Rural journalists remained at the greatest risk in 2004. Maoists retained control over journalists’ access to entire remote regions of rural Nepal. In the summer, stepped-up attacks on journalists by Maoist rebels reached their apogee with the killing of state-run Radio Nepal reporter Dekendra Raj Thapa. Amid months of violence that included abductions, assaults, and threats against journalists reporting from Maoist strongholds, rebels abducted Thapa from the midwestern Dailekh District on June 26. On August 16, a rebel commander said they had executed Thapa five days earlier for crimes against the “people’s regime.”
News of Thapa’s murder, followed by death threats against 10 other journalists, provoked outrage among the local press. Faced with a unified reaction from a normally fractured media, Maoist leaders issued a statement to the Federation of Nepalese Journalists calling the killing a violation of central policy. Maoist spokesman Krishna Bahadur Mahara wrote that the Communist Party of Nepal respects press freedom and would investigate attacks on journalists by its personnel.
Journalists expressed skepticism that rebel cadres would follow the rhetoric of
their leaders; rebels have not accounted for several journalists missing and feared abducted or killed by Maoists. No one has yet been held responsible for Thapa’s killing, or for the 2003 slaying of Gyanendra Khadka, a journalist for the state-owned news agency Rastriya Samachar Samiti who was murdered in Nepal’s eastern Sindhupalchowdk District.

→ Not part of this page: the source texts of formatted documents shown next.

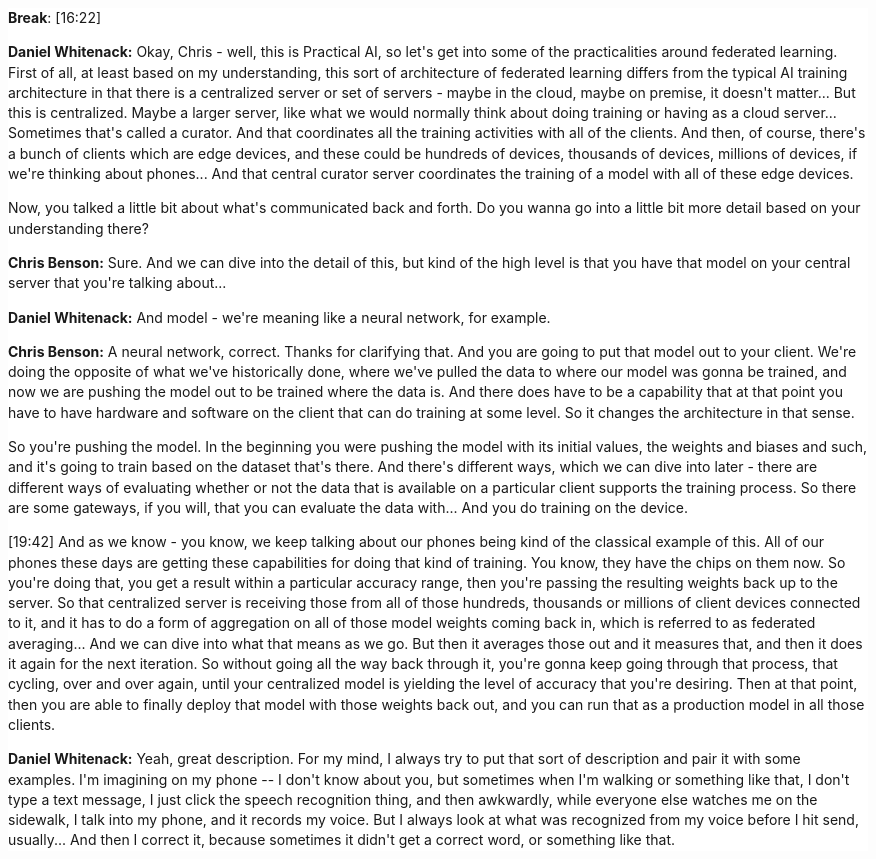 **Break**: \[16:22\]

**Daniel Whitenack:** Okay, Chris - well, this is Practical AI, so let's get into some of the practicalities around federated learning. First of all, at least based on my understanding, this sort of architecture of federated learning differs from the typical AI training architecture in that there is a centralized server or set of servers - maybe in the cloud, maybe on premise, it doesn't matter... But this is centralized. Maybe a larger server, like what we would normally think about doing training or having as a cloud server... Sometimes that's called a curator. And that coordinates all the training activities with all of the clients. And then, of course, there's a bunch of clients which are edge devices, and these could be hundreds of devices, thousands of devices, millions of devices, if we're thinking about phones... And that central curator server coordinates the training of a model with all of these edge devices.

Now, you talked a little bit about what's communicated back and forth. Do you wanna go into a little bit more detail based on your understanding there?

**Chris Benson:** Sure. And we can dive into the detail of this, but kind of the high level is that you have that model on your central server that you're talking about...

**Daniel Whitenack:** And model - we're meaning like a neural network, for example.

**Chris Benson:** A neural network, correct. Thanks for clarifying that. And you are going to put that model out to your client. We're doing the opposite of what we've historically done, where we've pulled the data to where our model was gonna be trained, and now we are pushing the model out to be trained where the data is. And there does have to be a capability that at that point you have to have hardware and software on the client that can do training at some level. So it changes the architecture in that sense.

So you're pushing the model. In the beginning you were pushing the model with its initial values, the weights and biases and such, and it's going to train based on the dataset that's there. And there's different ways, which we can dive into later - there are different ways of evaluating whether or not the data that is available on a particular client supports the training process. So there are some gateways, if you will, that you can evaluate the data with... And you do training on the device.

\[19:42\] And as we know - you know, we keep talking about our phones being kind of the classical example of this. All of our phones these days are getting these capabilities for doing that kind of training. You know, they have the chips on them now. So you're doing that, you get a result within a particular accuracy range, then you're passing the resulting weights back up to the server. So that centralized server is receiving those from all of those hundreds, thousands or millions of client devices connected to it, and it has to do a form of aggregation on all of those model weights coming back in, which is referred to as federated averaging... And we can dive into what that means as we go. But then it averages those out and it measures that, and then it does it again for the next iteration. So without going all the way back through it, you're gonna keep going through that process, that cycling, over and over again, until your centralized model is yielding the level of accuracy that you're desiring. Then at that point, then you are able to finally deploy that model with those weights back out, and you can run that as a production model in all those clients.

**Daniel Whitenack:** Yeah, great description. For my mind, I always try to put that sort of description and pair it with some examples. I'm imagining on my phone -- I don't know about you, but sometimes when I'm walking or something like that, I don't type a text message, I just click the speech recognition thing, and then awkwardly, while everyone else watches me on the sidewalk, I talk into my phone, and it records my voice. But I always look at what was recognized from my voice before I hit send, usually... And then I correct it, because sometimes it didn't get a correct word, or something like that.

Illustrating the risk to journalists from both sides of the conflict was the case of Shakti Kumar Pun, a journalist for the Nepalese-language daily Rajdhani (Capital). In mid-November, Maoists in Rukum District abducted him, accusing him of involvement in the arrests of several Maoist leaders. Local journalists said that Pun was targeted for his writing about Maoist activities. On December 12, the Nepalese army seized Pun from Maoist captivity but held him for an additional month to interrogate him.